BOXING DAY

 

After a festive Christmas of building Lego (A castle was on tap this year), playing a few video games and listening to a lot of Christmas music – boxing day arrives. What is it like in the UK? I am not sure, but as with all things in Britain, it does not seem as consumer centric?

My mail slot is not littered with flyers of sales, there are not billboards everywhere and the local electronic shops are not calling me in like Future Shop is in Canada (I have already looked through their site). Check out one of the largest retailers in the UK here – note, no Boxing day signs? And the sales? £5 off here and there. Hardly a sale – where are the gate crashers?

In the end, it does not matter, as I really don’t need anything but it is odd. I do not feel assailed by the marketing engines of the local retailers and it seems odd.
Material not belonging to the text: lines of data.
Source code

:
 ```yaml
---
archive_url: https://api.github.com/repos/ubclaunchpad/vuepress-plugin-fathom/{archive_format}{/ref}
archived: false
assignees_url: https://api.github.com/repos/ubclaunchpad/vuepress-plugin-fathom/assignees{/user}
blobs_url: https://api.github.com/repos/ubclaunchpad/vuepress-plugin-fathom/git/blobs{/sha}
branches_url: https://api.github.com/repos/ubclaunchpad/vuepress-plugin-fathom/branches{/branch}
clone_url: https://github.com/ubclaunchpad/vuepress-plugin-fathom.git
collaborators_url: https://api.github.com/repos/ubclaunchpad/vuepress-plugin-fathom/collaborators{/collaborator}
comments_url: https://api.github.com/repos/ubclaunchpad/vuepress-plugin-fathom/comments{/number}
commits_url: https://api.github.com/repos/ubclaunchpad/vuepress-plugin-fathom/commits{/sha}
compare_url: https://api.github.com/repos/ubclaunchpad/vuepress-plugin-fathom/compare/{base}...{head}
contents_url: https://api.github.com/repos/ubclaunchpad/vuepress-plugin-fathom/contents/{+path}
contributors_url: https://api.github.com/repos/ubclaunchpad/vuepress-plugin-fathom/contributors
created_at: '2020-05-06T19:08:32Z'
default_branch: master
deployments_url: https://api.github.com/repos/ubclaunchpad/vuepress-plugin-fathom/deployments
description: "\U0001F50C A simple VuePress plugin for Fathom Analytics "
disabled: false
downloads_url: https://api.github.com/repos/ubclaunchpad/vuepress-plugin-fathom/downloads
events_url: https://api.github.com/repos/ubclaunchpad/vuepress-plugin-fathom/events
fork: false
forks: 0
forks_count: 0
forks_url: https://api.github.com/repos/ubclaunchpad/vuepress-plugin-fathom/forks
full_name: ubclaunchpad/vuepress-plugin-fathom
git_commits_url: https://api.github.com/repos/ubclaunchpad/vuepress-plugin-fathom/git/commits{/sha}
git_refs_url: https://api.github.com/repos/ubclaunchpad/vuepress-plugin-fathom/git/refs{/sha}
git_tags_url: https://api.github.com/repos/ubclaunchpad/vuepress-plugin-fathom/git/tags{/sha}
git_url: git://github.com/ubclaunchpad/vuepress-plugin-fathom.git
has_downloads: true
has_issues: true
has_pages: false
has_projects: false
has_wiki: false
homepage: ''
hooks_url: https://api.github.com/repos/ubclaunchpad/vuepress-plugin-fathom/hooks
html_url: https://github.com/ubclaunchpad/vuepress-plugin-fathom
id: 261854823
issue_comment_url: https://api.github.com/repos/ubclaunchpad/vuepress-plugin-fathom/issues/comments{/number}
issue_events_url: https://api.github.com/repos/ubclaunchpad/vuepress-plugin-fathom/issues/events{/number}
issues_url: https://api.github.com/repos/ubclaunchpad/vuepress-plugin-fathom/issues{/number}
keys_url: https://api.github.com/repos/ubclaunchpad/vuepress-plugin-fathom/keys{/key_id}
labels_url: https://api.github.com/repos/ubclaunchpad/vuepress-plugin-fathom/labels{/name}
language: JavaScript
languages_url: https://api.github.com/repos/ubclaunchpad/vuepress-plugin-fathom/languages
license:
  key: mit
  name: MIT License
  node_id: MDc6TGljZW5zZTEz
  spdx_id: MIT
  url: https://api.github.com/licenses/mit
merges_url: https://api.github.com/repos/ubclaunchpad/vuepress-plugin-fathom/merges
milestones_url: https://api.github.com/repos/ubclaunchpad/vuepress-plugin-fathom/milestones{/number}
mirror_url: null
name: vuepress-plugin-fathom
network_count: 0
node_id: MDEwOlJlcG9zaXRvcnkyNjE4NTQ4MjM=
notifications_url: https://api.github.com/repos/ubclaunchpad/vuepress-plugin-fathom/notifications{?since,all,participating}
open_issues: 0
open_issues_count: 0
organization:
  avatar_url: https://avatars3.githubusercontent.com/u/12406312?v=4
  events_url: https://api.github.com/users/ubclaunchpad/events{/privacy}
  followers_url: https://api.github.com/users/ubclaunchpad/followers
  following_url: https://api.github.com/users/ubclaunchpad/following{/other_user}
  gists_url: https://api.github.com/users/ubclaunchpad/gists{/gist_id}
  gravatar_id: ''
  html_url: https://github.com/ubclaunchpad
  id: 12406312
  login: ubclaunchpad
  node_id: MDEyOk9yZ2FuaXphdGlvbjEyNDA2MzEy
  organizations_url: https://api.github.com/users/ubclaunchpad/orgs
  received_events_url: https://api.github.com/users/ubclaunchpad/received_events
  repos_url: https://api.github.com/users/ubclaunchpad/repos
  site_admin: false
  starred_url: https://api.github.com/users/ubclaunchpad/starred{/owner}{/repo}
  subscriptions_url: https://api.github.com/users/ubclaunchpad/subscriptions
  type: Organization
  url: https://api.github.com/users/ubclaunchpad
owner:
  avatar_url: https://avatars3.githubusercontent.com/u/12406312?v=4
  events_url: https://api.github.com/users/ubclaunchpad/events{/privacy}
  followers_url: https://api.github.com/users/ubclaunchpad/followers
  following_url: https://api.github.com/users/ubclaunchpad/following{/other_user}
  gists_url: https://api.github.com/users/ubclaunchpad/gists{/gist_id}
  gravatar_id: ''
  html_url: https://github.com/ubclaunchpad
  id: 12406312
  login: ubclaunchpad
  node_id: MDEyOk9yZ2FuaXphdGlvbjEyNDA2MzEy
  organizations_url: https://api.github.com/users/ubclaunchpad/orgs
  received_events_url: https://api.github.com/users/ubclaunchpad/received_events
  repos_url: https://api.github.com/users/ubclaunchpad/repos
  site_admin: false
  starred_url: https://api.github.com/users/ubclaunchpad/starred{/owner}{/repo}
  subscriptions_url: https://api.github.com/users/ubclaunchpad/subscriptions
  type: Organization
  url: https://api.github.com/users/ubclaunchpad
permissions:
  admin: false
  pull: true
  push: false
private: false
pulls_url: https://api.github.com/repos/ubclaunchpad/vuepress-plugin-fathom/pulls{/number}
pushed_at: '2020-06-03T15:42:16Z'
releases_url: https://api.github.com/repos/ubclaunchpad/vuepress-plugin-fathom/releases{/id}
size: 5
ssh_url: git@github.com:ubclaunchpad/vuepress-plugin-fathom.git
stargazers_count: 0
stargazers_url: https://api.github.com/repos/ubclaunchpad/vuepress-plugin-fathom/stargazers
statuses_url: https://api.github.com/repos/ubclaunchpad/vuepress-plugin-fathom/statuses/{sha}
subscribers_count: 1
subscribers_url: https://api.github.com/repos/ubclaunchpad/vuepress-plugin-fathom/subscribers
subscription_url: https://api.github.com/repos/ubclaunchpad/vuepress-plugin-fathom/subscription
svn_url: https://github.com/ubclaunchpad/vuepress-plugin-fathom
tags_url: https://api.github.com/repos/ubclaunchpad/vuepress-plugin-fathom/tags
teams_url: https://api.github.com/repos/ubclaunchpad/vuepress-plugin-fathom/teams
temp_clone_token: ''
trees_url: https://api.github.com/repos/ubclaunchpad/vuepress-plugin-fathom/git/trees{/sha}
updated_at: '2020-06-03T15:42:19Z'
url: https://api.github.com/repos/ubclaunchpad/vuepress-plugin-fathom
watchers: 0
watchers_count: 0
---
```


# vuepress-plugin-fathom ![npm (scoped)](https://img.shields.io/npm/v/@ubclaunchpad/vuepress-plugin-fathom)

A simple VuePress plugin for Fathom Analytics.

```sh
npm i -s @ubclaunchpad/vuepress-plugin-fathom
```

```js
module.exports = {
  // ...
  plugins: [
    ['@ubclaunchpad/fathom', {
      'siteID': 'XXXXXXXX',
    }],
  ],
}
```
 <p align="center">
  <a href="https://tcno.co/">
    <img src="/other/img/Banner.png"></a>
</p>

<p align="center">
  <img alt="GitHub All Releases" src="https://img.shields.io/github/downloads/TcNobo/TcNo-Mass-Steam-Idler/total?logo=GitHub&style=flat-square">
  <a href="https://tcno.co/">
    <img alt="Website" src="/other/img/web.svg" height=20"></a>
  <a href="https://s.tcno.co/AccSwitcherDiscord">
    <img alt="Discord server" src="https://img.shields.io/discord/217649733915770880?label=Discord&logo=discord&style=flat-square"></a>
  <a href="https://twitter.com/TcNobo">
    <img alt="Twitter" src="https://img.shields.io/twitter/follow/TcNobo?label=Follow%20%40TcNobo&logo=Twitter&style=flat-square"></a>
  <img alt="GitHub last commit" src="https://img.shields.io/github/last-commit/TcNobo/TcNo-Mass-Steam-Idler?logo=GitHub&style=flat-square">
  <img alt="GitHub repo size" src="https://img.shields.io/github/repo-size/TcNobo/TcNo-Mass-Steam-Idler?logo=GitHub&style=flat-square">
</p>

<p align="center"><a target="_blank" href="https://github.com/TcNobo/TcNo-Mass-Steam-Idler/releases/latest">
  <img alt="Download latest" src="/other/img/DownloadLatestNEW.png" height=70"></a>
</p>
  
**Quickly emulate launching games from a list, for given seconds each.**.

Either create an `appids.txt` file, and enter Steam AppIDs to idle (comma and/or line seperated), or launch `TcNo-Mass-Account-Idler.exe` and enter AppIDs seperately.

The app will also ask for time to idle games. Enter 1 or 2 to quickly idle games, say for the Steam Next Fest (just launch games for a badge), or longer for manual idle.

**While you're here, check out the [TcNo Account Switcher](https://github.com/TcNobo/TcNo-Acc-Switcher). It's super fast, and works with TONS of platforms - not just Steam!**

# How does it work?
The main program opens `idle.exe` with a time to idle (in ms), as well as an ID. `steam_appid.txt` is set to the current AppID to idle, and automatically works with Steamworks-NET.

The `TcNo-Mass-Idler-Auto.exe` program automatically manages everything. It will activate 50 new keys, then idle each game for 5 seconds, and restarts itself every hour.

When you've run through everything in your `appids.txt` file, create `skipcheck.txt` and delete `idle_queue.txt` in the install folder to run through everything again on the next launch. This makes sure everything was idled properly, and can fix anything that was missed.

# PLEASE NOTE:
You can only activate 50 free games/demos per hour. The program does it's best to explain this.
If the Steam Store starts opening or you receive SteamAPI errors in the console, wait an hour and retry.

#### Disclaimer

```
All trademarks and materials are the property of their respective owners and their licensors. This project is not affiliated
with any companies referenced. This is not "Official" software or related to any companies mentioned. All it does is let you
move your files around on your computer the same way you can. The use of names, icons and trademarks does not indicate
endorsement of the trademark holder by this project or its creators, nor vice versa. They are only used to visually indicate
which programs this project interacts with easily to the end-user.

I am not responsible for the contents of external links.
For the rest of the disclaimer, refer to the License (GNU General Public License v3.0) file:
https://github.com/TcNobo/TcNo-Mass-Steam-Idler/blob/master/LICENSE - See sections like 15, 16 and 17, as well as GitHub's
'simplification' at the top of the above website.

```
Maybe it is part of the culture, as there is definitely a ‘come to me, not the other way around’ mentality here (especially with customer service).

Odd. Especially since Boxing Day probably started here:

There are disparate theories as to the origins of the term. The more common stories include:

  • In feudal times, Christmas was a reason for a gathering of extended families. All the serfs would gather their families in the manor of their lord, which made it easier for the lord of the estate to hand out annual stipends to the serfs. After all the Christmas parties on December 26th, the lord of the estate would give practical goods such as cloth, grains, and tools to the serfs who lived on his land. Each family would get a box full of such goods the day after Christmas. Under this explanation, there was nothing voluntary about this transaction; the lord of the manor was obliged to supply these goods. Because of the boxes being given out, the day was called Boxing Day.
  • In Britain many years ago, it was common practice for the servants to carry boxes to their employers when they arrived for their day’s work on the day after Christmas. Their employers would then put coins in the boxes as special end-of-year gifts. This can be compared with the modern day concept of Christmas bonuses. The servants carried boxes for the coins, hence the name Boxing Day.
  • In churches, it was traditional to open the church’s donation box on Christmas Day, and the money in the donation box was to be distributed to the poorer or lower class citizens on the next day. In this case, the "box" in "Boxing Day" comes from that one gigantic lockbox in which the donations were left. The origins of Boxing Day can be traced back to regular punch-ups caused by excessive intake of alcohol by the aristocracy. It became popular and a pastime for families with unsettled issues of wealth and status.
  • Boxing Day was the day when the wren, the king of birds,[3] was captured and put in a box and introduced to each household in the village when he would be asked for a successful year and a good harvest. See Frazer’s Golden Bough.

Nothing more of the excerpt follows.